Thursday, September 23, 2010

Customer service, capitalized

Monday morning at 6 a.m. the Beast rolled out with torn drive belt. Ronny’s words from the previous Sunday were fresh in my mind: “Keep an eye on that; it’s not going to last much longer.”

I shouldn’t even complain, because 34’410 kilometers on a single belt is a record for me. So far they’ve ripped at 18 and 20 thousand klicks, respectively. But 12 kilometers from home and a good 70 from work, I couldn’t help feeling a little frustrated. Even more so when I discovered that the nearest Harley dealership, where Buell Assistance had my bike taken, was closed on Mondays.

I called them Tuesday morning and discovered that they didn’t have drive belts in stock. An “urgent” order placement would only have the belt there on Friday.

Five days without my motorcycle – factually without transport? I was half-panicked when I called my mechanic in Zurich to ask if they had a belt in stock. And as so often, they were my salvation. They had a belt, and they’d send someone out to the dealership in Weinfelden with it. I could pick up the Beast that evening.

Proof again that I have the best Harley mechanic in the entire world.

Sunday, September 5, 2010

Metal side down

August 25-29 August: Alpengrollen, yearly Buell meet in the mountains.
I put the fairly detailed record of the meet on MySpace; this is here is a wreckage recording. Which isn't as bad as it sounds, because the Beast still lives. I'm bruised and it's scarred, but this isn't a case of having to procure my fourth Buell in my fourth year of motorcycle driving.


And after.
On August 30, I discovered that the Pirelli Angel ST tire is useless after 6500 km on a wet road. It still had plenty of profile; I wasn't even down to the minimum marks. And the road wasn't flooded; just a little damp (and nearly dry ten minutes later).
The Angel flew off, and it took the Beast and me thirty meters of sliding before we hit gravel and stopped. Now I kinda know what GP pilots feel like.
And a Buell looks like this after 30 meters of sliding on its side:

Squashed manifold.

Bent rear brake lever and scratched belt tensioner which can be rotated by hand now. I had that on Silver; it's not serious.

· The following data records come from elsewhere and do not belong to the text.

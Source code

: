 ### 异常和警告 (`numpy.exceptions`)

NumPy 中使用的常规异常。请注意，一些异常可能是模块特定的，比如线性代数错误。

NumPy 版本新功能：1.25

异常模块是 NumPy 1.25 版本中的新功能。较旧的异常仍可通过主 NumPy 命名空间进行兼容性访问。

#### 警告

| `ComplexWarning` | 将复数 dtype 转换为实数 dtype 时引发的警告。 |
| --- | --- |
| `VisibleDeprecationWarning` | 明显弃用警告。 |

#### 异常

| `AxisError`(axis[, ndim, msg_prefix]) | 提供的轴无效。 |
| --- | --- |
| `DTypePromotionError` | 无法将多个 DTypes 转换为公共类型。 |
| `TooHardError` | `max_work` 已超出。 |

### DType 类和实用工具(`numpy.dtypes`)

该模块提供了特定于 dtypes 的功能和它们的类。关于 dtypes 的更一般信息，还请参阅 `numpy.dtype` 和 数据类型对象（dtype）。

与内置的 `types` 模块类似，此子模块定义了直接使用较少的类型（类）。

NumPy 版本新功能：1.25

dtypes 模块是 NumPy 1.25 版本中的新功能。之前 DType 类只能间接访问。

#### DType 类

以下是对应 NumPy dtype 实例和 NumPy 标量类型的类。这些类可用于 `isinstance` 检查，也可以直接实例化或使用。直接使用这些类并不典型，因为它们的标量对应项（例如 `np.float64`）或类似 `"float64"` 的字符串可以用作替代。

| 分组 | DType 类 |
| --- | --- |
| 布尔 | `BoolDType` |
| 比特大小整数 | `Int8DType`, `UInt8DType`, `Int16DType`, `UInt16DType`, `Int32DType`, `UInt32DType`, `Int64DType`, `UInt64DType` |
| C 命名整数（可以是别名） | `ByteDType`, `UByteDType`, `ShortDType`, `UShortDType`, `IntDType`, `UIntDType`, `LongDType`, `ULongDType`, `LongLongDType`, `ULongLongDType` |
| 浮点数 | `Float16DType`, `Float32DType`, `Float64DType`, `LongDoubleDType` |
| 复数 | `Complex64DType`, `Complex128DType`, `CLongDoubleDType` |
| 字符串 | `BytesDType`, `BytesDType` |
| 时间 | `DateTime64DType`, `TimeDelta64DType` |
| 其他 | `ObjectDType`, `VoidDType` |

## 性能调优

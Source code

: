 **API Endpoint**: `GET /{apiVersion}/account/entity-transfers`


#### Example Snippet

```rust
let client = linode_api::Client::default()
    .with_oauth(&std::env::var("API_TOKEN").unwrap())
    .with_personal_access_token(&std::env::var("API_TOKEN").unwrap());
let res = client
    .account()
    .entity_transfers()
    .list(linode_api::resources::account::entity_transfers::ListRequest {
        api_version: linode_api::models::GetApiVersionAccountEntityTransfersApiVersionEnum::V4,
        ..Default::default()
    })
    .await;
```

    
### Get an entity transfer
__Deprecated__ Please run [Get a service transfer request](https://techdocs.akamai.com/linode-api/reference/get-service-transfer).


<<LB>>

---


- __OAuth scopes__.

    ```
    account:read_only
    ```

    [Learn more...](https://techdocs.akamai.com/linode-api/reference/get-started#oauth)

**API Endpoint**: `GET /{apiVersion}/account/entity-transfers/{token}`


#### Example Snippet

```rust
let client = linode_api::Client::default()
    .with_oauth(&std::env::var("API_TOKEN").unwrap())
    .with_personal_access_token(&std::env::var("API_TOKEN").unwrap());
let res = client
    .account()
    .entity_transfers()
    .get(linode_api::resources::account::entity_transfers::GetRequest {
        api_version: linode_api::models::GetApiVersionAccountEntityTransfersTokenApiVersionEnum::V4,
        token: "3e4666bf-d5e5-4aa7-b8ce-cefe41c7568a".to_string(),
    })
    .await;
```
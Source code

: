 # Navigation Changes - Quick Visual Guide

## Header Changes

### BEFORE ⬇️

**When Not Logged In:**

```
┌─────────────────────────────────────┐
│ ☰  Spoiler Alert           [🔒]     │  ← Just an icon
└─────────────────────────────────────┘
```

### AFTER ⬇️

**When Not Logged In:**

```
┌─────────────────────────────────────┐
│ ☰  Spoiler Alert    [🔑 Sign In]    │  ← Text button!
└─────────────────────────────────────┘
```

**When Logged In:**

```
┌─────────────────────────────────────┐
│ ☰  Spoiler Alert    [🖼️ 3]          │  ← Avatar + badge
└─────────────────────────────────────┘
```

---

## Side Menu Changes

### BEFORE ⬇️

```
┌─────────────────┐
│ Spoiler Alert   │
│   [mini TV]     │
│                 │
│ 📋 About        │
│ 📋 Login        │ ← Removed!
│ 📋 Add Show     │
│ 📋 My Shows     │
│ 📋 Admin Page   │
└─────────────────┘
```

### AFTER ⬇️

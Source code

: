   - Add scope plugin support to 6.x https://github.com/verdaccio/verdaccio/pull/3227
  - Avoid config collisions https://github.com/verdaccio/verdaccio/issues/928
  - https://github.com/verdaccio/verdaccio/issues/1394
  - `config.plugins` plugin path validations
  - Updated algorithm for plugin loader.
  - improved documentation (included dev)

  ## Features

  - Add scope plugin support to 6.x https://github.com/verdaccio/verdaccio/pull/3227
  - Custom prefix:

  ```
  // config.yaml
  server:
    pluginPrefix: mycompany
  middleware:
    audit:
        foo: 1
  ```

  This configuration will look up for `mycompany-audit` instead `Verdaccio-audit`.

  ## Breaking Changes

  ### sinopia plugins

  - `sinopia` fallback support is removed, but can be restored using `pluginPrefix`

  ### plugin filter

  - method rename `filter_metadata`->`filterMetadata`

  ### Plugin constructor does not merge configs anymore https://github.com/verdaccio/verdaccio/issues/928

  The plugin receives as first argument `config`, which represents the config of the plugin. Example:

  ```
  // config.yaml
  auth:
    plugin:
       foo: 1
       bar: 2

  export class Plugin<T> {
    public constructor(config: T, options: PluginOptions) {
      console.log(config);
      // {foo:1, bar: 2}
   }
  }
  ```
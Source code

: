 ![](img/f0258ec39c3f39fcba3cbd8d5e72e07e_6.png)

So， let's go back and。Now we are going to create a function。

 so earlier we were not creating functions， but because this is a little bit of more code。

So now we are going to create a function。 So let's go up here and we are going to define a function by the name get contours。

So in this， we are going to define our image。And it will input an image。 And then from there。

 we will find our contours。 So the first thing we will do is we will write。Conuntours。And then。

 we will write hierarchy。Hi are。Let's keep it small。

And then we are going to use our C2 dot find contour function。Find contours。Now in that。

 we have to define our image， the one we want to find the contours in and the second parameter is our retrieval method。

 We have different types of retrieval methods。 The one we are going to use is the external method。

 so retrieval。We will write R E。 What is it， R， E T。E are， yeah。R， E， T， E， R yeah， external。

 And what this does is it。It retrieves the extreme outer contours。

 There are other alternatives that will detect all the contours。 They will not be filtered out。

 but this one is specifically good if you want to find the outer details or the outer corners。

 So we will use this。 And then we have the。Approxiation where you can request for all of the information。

A badly bent handlebar which we replaced that same day with a carbon-look cross bar. I realize, though, that I'm oging to need a superbike handlebar sooner or later, because on long rides my shoulders really notice my lower, wider, farther forward sitting position.
Also, for the, oh, fifth or sixth time I'll need new Rizoma grips and bar ends. The Pazzo brake lever is ordered and will be replaced on Friday.
The frame puck is half sheared away but the frame is completely unscathed. I'm beginning to wonder if there's any way to put frame pucks on a colored frame without ruining the color concept, because I'm really worried about anything happening to Silver...
A dreadfully scratched and sheared swingarm, which I've sprayed black to hide the marks from casual glances. The rear pulley is dented and scratched too and isn't perfectly aligned anymore, but the belt doesn't strafe and I won't replace it just yet.

Beat up front spoiler.

But the Beast still lives, and we've added 1000 km since then.
On Friday it'll go in for its 32,000 km service - at over 33,000, but no matter. The Pazzo lever and the righthand frame puck will be replaces; the Angel gets replaced with a Continental Road Attack. (I do believe I'm settling on a favorite tire.) For financial reasons I'm going to leave the handlebar and Rizomas as is for now, unless they happen to have an LSL in stock just then. Come Saturday the Termignoni with its manifold will be mounted, thanks to Ronny, so that nasty dented piping will disappear too. Whenever I've got extra money I'll invest in new foot levers, probably from Pfeffi, the belt tensioner and rear pulley from Free Spirits and all the Rizoma shinies for up front.

I made it through a year with no crashes or problems and now this Buell is showing scars too. It's a pity, but at 33,000 km it's not a disgrace.